No, my friend, before the theory of a BENEFICENT Creator can be accepted as real, by common sense & sane intellects, great or small, the immense amount of suffering, misery, cruelty & injustice that has existed since the world as known to humanity began, must be explained in some other way than that such suffering is good for the sufferers, & the present state of such miserable conditions eliminated all together. Given a BENEFICENT CREATOR with the powers he is credited with, & thousands of ministering angels you mention, it should not be a difficult matter to make life a little more bearable for the millions of suffering creatures in this world. The wisest men the world has yet known get lost entirely when they go beyond the limits of positive, practical science. Imaginations combined with powerful minds sometimes revel in realms vast, poetic & visionary, but outside of the pleasure that may be realized by such flights, nothing practical or useful is accomplished. Speculation regarding a First Cause always has a lead, & apparently always will lead to chaos. The Bible, which so many consider divine, helps not at all, & the title tatle [sic] of "Julia" & other spirits privileged enough to communicate with SOME mortals, still less. Horace Greely is said to have remarked after a conversation with the spirit of his father, that he was astonished to find that ten years amongst the spirits had turned his father into such an idiot. The greatest intellects of Huxley & Darwin are still supreme. They saw & understood, amongst many other things, the great evils existing in this world, but their reason never descended to excuse them by any such untenable theories as a BENEFICENT Creator with millions of ministering angels acting as department managers, or by assuring the millions of beings under the ban of misery, cruelty & injustice, that their sufferings [3] are all meted out for their good.
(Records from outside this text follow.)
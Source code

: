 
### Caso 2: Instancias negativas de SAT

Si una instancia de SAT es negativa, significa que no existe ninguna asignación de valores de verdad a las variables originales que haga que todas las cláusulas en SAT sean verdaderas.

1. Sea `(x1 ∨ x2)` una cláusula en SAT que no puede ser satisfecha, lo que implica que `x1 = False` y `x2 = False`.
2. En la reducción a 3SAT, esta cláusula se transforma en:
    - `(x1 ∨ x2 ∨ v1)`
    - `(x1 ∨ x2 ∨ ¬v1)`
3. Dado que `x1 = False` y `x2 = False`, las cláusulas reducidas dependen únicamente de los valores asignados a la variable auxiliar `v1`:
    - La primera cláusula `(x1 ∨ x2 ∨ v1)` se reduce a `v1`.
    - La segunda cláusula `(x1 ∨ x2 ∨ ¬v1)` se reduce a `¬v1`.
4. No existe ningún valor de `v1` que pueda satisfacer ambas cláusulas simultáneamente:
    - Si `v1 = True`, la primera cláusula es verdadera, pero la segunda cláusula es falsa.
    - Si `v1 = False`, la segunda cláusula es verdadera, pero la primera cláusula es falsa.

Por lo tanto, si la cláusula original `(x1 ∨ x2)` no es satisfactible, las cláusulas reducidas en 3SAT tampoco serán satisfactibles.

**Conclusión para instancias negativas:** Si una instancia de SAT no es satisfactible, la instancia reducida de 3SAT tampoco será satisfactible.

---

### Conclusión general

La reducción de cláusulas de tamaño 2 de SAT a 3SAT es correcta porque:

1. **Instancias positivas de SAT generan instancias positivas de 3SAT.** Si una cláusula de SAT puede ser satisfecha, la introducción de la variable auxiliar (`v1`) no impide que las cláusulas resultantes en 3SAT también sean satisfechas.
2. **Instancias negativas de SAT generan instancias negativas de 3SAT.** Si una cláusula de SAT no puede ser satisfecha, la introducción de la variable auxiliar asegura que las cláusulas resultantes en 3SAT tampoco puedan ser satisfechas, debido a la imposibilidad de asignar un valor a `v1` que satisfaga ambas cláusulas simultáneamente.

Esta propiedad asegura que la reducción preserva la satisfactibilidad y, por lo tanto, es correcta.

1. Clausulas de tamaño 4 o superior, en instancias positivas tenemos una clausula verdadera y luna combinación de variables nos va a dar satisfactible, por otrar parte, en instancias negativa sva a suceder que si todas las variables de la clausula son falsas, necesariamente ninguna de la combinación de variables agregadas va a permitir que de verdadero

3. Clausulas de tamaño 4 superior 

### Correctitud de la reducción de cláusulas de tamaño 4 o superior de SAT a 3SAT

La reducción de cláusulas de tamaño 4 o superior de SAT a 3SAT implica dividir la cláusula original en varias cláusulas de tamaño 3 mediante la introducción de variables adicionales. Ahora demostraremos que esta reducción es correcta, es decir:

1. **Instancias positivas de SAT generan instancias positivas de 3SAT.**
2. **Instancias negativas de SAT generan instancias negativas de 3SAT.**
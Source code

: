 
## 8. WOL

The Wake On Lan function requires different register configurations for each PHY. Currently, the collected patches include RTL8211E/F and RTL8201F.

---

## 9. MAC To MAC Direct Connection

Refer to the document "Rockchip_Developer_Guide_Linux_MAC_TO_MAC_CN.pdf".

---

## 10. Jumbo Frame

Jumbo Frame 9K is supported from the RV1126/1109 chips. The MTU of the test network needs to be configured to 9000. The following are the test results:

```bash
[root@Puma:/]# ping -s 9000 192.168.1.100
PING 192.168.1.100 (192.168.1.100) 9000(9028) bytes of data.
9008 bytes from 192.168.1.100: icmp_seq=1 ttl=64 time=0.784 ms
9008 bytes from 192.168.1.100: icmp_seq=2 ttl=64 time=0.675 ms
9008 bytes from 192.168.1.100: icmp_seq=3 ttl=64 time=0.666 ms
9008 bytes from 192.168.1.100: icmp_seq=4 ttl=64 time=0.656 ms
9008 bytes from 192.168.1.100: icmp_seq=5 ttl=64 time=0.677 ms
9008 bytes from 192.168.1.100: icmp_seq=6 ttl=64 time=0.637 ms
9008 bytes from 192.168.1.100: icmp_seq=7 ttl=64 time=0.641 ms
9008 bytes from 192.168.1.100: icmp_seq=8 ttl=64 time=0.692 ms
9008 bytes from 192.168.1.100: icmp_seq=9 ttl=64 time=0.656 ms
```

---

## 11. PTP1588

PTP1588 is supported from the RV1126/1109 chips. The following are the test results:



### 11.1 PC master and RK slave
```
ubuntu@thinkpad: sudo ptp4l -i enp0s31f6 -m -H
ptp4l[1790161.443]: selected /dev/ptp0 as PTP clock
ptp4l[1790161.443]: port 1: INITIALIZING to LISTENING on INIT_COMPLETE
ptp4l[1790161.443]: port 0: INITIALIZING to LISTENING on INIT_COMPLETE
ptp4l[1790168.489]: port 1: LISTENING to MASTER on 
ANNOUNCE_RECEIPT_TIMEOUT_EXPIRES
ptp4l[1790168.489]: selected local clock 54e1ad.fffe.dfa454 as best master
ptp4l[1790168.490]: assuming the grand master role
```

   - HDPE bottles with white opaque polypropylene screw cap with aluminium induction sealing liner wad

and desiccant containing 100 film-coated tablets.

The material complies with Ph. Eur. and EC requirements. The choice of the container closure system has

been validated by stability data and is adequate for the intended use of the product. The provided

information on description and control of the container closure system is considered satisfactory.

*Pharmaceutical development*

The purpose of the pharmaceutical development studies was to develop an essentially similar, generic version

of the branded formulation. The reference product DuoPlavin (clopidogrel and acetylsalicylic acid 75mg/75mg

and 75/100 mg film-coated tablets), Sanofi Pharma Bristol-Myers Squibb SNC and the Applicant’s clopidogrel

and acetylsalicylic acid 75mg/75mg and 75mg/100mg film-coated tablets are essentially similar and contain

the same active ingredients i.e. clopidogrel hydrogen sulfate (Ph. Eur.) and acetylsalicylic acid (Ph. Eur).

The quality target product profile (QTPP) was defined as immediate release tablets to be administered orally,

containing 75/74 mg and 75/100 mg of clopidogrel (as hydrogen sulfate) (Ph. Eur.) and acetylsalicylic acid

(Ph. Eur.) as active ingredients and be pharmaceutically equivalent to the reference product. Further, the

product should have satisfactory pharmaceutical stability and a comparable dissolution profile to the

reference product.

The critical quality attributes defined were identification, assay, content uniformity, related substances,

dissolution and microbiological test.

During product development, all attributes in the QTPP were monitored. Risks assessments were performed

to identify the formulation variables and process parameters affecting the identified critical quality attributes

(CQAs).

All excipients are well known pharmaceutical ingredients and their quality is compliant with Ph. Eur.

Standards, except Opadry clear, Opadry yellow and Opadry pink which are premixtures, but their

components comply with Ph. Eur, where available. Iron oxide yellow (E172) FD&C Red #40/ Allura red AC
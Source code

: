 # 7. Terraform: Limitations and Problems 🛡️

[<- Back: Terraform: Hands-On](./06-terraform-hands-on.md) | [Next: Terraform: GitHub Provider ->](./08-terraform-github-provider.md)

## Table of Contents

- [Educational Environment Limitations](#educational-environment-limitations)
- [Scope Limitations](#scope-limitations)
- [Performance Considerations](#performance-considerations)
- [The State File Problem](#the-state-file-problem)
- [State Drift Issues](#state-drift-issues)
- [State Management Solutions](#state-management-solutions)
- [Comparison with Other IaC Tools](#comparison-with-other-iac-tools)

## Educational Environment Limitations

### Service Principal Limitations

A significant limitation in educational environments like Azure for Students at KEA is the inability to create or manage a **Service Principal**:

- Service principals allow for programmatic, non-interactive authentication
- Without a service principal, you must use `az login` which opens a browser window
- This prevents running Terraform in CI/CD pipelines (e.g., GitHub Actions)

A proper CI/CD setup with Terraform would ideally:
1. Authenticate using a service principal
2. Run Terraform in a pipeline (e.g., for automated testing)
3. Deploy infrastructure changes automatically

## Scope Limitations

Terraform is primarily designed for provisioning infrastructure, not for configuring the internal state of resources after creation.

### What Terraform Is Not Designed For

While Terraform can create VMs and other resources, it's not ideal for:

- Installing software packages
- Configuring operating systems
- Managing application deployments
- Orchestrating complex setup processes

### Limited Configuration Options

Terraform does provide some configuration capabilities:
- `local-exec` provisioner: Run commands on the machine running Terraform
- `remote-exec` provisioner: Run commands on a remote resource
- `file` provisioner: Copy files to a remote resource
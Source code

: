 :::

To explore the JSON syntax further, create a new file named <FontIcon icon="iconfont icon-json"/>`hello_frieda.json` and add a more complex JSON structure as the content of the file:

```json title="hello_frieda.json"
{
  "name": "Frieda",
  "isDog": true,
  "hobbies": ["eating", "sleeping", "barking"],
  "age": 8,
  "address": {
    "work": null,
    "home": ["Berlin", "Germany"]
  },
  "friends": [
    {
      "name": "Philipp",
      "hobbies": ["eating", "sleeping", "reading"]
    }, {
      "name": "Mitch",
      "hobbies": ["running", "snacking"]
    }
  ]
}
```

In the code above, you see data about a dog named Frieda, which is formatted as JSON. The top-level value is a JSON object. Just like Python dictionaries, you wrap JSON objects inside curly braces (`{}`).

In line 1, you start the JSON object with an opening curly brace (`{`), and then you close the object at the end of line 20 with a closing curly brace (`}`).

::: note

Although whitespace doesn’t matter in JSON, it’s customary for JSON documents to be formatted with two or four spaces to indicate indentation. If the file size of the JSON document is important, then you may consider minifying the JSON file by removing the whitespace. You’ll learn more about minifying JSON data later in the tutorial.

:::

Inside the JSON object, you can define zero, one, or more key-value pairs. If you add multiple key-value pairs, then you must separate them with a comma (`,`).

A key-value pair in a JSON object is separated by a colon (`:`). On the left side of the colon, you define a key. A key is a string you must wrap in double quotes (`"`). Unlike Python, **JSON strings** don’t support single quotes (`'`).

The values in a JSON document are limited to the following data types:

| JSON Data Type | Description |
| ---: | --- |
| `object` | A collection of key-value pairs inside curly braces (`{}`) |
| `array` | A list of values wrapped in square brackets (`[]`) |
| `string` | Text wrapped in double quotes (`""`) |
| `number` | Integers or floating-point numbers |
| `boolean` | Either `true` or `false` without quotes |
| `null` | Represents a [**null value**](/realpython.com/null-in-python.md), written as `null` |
To devise some plan to eliminate the sufferings referred to will give ample work to all great minds, without getting lost hunting after a First Cause, which, whatever that may be, evidently it is not interested in promoting equitable conditions of life in this "Vale of Tears" of ours.

By the time you get this far (if you do) I can fancy you sitting in your "Bureau" & consulting with your friend "Julia" as to whether the Lord has not been at his ancient tricks, & has "hardened the heart" of the writer for his undoing here & hereafter, & I fear that neither the style nor the contents of this letter will merit as a whole or partially, a place in your very interesting & instructive Review of Reviews.

Tamen: DUM NI SPIRAS NI ESPERAS.

Yours very truly | Robert Graham.

Ponce, Puerto Rico, February 1911.

Rec[eive]d. from Ms. T [1 word illeg.].
All pages of this letter are presented below a letterhead bearing text that reads "Cable Address and Telegrams: Graham, Ponce." and a round logo depicting an image circled by the words " Roberto Graham, Yngeniero, Ponce: Porto Rico." Below the logo is the following text: "Codes Used: Meyer's Commercial, 2nd Edition. A.I. and A.B.C. Lieber's Standard, and Private Codes." Other text includes the word "Sheet" in the upper right hand corner. On pages 2 and 3, the letterhead has "Review of Reviews" typed over it, and "2nd" and "5rd" printed next to the word "Sheet".